### [INFORMATION SHOWN]
------------------------------------------------------------
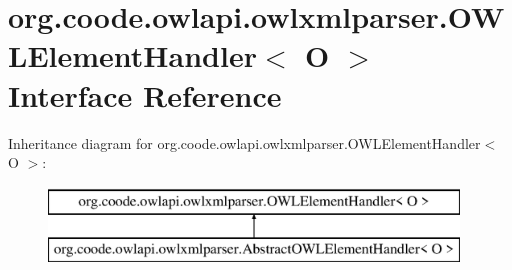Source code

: \hypertarget{interfaceorg_1_1coode_1_1owlapi_1_1owlxmlparser_1_1_o_w_l_element_handler_3_01_o_01_4}{\section{org.\-coode.\-owlapi.\-owlxmlparser.\-O\-W\-L\-Element\-Handler$<$ O $>$ Interface Reference}
\label{interfaceorg_1_1coode_1_1owlapi_1_1owlxmlparser_1_1_o_w_l_element_handler_3_01_o_01_4}
}
Inheritance diagram for org.\-coode.\-owlapi.\-owlxmlparser.\-O\-W\-L\-Element\-Handler$<$ O $>$\-:\begin{figure}[H]
\begin{center}
\leavevmode
\includegraphics[height=2.000000cm]{interfaceorg_1_1coode_1_1owlapi_1_1owlxmlparser_1_1_o_w_l_element_handler_3_01_o_01_4}
\end{center}
\end{figure}
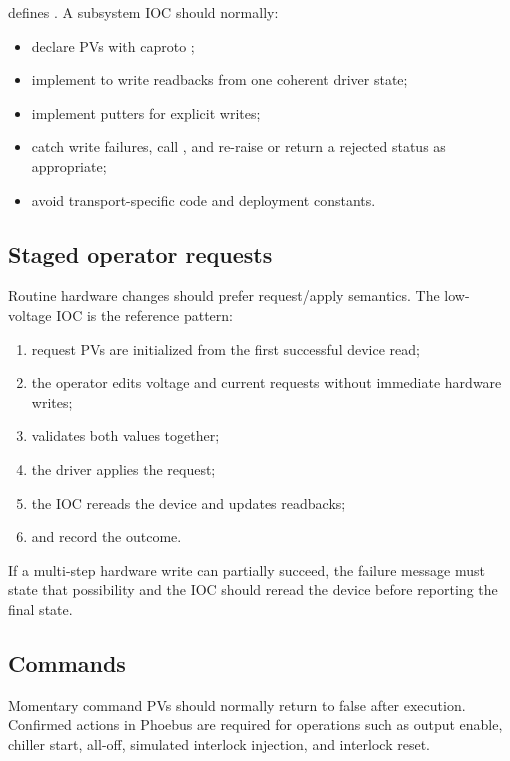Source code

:  defines . A subsystem IOC should normally:

\begin{itemize}
  \item declare PVs with caproto ;
  \item implement  to write readbacks from one coherent driver state;
  \item implement putters for explicit writes;
  \item catch write failures, call , and re-raise or return a rejected status as appropriate;
  \item avoid transport-specific code and deployment constants.
\end{itemize}

\subsection{Staged operator requests}

Routine hardware changes should prefer request/apply semantics. The low-voltage IOC is the reference pattern:

\begin{enumerate}
  \item request PVs are initialized from the first successful device read;
  \item the operator edits voltage and current requests without immediate hardware writes;
  \item {} validates both values together;
  \item the driver applies the request;
  \item the IOC rereads the device and updates readbacks;
  \item {} and  record the outcome.
\end{enumerate}

If a multi-step hardware write can partially succeed, the failure message must state that possibility and the IOC should reread the device before reporting the final state.

\subsection{Commands}

Momentary command PVs should normally return to false after execution. Confirmed actions in Phoebus are required for operations such as output enable, chiller start, all-off, simulated interlock injection, and interlock reset.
------------------------------------------------------------
### [WHAT IS EXPECTED]
Print exactly the lines above, between the one holding "Routine hardware changes" and the one holding "applies the request;", inclusive, and nothing besides.

### [RESPONSE BELOW]
Routine hardware changes should prefer request/apply semantics. The low-voltage IOC is the reference pattern:

\begin{enumerate}
  \item request PVs are initialized from the first successful device read;
  \item the operator edits voltage and current requests without immediate hardware writes;
  \item {} validates both values together;
  \item the driver applies the request;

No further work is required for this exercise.